Our findings show that in the NFP context, important influences on trustworthy conduct are the prevalent sectoral conditions of Corporatization, Resource Scarcity and Assumed Moral Integrity. There is convincing evidence confirming that these three sector conditions generalize broadly across the NFP sector, rather than being unique to the Australian context of our study. For corporatization, a systematic review of 599 relevant samples concluded that the process of NFPs “becoming business-like is a well-established global phenomenon” occurring in a wide range of countries (Maier et al., 2016: p. 64), as evidenced by the adoption of corporate-like organizational structures, processes, goals and rhetoric (Dart, 2004). Similarly, in a study of 501 NFPs in the U.S., Hwang and Powell (2009: p. 272) describe “a broad, seismic shift” in the NFP sector characterized by the need for greater efficiency and accountability, and integration of formalized roles and rules in the face of ‘competitive pressures’. These studies evidence that the shift towards corporatization in the institutional environment of NFPs is a widespread phenomenon (see also Casey, 2016).
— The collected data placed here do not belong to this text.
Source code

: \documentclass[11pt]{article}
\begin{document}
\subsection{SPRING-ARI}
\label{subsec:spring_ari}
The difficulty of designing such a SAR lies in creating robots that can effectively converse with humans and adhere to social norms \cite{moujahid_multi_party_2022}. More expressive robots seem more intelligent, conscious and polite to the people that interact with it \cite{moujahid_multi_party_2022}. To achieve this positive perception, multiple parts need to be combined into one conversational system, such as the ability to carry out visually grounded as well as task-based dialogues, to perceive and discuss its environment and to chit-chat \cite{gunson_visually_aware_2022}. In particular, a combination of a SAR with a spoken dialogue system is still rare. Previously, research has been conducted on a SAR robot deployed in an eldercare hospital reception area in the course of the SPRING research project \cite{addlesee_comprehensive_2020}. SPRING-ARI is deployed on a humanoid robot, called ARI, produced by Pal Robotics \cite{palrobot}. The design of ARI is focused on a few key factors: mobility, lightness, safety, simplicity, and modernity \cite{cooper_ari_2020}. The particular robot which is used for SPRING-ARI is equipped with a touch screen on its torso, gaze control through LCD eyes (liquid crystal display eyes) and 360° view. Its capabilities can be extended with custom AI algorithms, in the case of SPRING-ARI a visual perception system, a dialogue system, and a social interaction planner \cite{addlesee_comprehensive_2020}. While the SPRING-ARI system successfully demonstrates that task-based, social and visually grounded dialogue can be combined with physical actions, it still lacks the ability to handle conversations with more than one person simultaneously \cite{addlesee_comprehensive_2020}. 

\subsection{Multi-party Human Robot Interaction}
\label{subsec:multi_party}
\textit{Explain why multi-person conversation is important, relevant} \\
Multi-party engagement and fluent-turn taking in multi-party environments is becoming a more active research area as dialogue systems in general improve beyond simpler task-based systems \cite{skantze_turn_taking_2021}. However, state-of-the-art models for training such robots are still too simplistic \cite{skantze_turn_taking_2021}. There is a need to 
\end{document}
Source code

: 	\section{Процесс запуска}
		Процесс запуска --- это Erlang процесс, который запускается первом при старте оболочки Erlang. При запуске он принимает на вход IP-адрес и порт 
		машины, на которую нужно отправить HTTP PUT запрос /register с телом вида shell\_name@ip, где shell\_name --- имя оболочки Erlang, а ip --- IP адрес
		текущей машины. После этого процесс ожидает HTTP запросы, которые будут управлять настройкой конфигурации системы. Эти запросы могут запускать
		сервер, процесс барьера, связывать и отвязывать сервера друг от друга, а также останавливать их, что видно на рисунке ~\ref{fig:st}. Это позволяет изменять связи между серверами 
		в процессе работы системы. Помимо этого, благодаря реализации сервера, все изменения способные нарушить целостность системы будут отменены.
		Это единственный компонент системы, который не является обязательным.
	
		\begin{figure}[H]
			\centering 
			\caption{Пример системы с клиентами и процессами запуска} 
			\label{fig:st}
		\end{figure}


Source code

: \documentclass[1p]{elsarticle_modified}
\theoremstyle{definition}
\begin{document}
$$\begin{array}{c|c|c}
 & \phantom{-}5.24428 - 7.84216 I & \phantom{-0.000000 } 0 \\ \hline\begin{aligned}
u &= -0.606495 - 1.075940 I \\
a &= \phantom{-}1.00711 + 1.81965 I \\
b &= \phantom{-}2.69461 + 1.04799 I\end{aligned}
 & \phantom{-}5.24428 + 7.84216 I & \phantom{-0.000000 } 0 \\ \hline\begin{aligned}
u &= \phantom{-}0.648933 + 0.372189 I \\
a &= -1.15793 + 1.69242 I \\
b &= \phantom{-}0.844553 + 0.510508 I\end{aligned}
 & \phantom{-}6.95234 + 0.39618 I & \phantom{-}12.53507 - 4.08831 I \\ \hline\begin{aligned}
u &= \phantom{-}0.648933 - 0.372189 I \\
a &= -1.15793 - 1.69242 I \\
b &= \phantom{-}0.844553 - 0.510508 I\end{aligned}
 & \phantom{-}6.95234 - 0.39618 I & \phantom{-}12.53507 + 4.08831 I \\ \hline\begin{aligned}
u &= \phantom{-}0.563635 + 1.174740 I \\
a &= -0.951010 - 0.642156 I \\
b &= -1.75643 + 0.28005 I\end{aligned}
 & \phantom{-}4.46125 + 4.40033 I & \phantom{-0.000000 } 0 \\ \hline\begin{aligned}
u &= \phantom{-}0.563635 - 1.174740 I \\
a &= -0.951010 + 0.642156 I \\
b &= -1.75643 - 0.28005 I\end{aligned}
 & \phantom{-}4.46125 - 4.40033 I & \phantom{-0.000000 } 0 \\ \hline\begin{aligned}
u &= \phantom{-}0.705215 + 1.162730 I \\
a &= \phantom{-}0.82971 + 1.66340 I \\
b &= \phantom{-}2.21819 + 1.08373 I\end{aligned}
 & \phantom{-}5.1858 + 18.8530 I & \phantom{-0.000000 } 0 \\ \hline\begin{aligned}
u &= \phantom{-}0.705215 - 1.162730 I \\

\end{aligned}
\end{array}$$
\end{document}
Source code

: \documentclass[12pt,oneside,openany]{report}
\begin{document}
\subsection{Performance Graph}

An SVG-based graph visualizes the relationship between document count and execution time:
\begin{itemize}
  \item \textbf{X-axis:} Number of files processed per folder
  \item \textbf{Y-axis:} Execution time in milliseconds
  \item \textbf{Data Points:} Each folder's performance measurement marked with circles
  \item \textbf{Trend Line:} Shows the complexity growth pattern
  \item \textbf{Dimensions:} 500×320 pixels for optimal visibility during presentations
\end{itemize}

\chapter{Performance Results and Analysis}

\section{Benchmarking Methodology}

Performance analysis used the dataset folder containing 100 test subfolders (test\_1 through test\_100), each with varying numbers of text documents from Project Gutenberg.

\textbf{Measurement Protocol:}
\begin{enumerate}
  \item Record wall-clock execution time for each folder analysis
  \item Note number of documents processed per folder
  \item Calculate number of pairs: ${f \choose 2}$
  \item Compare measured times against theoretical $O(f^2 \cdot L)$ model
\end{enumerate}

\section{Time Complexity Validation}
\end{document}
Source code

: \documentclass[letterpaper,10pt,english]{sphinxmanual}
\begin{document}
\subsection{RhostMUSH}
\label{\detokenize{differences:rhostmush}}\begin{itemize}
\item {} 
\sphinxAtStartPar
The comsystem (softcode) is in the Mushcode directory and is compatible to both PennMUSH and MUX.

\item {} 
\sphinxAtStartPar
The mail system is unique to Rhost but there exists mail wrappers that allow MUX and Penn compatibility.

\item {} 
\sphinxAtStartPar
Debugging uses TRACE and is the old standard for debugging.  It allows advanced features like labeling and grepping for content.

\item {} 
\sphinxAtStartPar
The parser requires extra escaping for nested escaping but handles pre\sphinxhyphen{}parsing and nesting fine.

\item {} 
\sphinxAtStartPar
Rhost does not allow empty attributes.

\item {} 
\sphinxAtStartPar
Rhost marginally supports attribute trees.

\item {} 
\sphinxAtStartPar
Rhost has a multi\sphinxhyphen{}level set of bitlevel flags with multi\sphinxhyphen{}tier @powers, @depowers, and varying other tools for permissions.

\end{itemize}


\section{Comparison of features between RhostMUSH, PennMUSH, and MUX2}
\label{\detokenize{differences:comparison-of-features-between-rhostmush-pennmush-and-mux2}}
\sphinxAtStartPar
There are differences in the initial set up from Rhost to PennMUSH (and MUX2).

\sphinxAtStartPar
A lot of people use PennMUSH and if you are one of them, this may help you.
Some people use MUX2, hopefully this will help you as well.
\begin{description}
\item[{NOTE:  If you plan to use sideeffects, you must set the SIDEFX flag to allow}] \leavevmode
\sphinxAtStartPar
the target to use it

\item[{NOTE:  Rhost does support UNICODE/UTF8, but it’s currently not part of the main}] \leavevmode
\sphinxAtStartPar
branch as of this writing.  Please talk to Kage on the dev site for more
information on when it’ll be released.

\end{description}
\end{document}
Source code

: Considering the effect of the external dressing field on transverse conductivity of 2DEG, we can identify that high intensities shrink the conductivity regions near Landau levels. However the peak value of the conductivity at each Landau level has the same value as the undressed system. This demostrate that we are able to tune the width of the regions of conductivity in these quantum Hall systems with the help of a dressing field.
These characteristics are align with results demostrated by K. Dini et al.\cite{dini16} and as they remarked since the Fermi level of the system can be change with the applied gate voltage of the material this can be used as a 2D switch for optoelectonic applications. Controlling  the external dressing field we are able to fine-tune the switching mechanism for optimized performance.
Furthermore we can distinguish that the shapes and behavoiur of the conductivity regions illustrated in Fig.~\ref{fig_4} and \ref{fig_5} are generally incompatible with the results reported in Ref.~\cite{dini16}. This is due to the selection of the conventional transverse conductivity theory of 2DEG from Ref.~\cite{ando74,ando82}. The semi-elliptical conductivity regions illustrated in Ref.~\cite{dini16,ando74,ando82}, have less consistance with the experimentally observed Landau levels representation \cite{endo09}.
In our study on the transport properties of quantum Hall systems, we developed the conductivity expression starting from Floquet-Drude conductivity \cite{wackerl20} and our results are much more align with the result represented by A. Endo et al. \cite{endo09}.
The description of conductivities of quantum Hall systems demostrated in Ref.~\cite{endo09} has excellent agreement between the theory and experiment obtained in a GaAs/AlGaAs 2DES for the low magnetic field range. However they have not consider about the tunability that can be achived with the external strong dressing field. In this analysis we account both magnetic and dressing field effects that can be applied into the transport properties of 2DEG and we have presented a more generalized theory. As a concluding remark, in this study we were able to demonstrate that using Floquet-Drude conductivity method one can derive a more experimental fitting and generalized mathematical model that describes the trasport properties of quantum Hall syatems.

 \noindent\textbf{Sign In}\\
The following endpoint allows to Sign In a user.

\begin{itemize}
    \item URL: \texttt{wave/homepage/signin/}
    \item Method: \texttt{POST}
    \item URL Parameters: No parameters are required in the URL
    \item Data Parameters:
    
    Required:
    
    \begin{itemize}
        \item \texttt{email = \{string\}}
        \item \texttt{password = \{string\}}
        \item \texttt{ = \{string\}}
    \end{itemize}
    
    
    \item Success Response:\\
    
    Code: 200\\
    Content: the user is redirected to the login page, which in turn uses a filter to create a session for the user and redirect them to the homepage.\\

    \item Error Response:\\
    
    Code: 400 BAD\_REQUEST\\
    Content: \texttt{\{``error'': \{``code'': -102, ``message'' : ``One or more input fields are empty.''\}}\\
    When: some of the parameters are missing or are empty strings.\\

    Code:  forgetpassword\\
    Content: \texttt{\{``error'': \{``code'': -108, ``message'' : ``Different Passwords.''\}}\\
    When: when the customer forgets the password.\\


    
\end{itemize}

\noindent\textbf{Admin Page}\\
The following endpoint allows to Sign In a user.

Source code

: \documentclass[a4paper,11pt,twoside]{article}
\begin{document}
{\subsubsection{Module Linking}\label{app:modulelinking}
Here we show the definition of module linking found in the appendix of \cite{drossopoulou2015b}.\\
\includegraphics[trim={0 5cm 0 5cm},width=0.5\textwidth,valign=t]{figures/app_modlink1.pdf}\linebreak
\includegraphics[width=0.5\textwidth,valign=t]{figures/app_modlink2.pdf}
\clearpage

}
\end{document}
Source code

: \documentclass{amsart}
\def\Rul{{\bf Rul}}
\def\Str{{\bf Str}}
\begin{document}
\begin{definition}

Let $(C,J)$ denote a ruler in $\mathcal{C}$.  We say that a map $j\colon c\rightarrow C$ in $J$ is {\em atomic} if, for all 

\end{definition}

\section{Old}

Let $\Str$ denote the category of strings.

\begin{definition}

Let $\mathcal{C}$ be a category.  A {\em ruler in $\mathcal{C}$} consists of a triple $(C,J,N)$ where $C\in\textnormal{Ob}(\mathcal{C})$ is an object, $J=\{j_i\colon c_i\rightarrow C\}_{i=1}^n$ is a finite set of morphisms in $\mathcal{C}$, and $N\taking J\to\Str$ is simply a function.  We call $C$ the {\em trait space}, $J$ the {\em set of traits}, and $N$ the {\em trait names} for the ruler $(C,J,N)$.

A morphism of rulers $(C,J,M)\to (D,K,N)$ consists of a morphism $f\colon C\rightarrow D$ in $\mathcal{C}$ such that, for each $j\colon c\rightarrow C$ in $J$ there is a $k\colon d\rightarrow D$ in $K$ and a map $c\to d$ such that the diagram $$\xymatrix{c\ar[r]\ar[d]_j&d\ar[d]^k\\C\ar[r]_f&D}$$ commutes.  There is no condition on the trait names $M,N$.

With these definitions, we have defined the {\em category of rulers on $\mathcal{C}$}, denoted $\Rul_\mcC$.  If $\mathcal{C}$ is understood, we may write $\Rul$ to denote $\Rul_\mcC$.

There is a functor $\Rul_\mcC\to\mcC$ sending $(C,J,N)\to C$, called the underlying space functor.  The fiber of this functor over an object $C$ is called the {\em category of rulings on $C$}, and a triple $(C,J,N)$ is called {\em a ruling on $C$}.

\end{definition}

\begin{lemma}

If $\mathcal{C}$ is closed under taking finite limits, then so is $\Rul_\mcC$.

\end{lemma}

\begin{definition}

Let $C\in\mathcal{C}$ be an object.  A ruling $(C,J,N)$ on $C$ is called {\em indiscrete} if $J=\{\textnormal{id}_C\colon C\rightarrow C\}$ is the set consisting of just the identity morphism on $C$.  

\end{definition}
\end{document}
In relation to resource scarcity, the NFP sector is broadly characterized by a “climate of scarce resources” with income streams that are often limited and unreliable, and increasingly dependent on government funding in many countries (Froelich, 1999; Kerlin & Pollak, 2011; Salamon et al., 2013). For moral integrity, the perception that those in the NFP sector are prosocial, altruistic and motivated by the social mission is widely embraced (e.g., Rothschild & Milofsky, 2006) and supported by comparative research of NFP vs. for profit employees (e.g., Agarwal & Malloy, 1999; Cooman et al., 2011). Poll data further shows that NGOs and charities are more trusted by the public than the private or government sector (e.g., Charity Commission for England and Wales, 2018; Edelman, 2018; Give.org, 2018).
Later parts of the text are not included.